▸ **Work instructions**: Using the listing below, return every line that includes "section".
*** Opening Exercise material ***
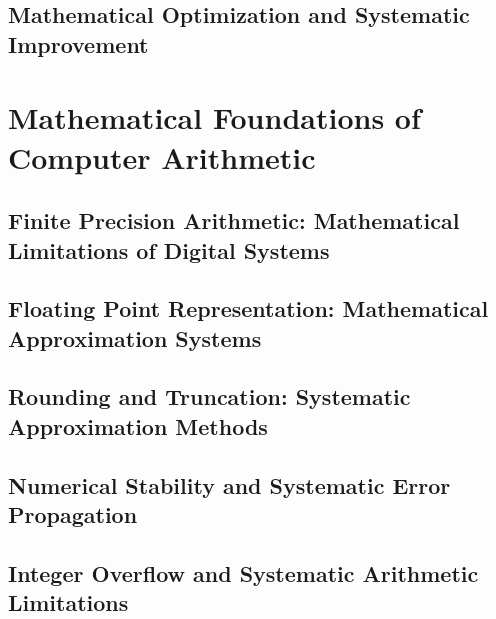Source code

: \documentclass[12pt, oneside, openany]{book}
\begin{document}
\section{Mathematical Optimization and Systematic Improvement}


\chapter{Mathematical Foundations of Computer Arithmetic}

\section{Finite Precision Arithmetic: Mathematical Limitations of Digital Systems}

\section{Floating Point Representation: Mathematical Approximation Systems}

\section{Rounding and Truncation: Systematic Approximation Methods}

\section{Numerical Stability and Systematic Error Propagation}

\section{Integer Overflow and Systematic Arithmetic Limitations}
\end{document}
*** Closing Exercise material ***
▸ **Result of the task**:
\section{Mathematical Optimization and Systematic Improvement}
\section{Finite Precision Arithmetic: Mathematical Limitations of Digital Systems}
\section{Floating Point Representation: Mathematical Approximation Systems}
\section{Rounding and Truncation: Systematic Approximation Methods}
\section{Numerical Stability and Systematic Error Propagation}
\section{Integer Overflow and Systematic Arithmetic Limitations}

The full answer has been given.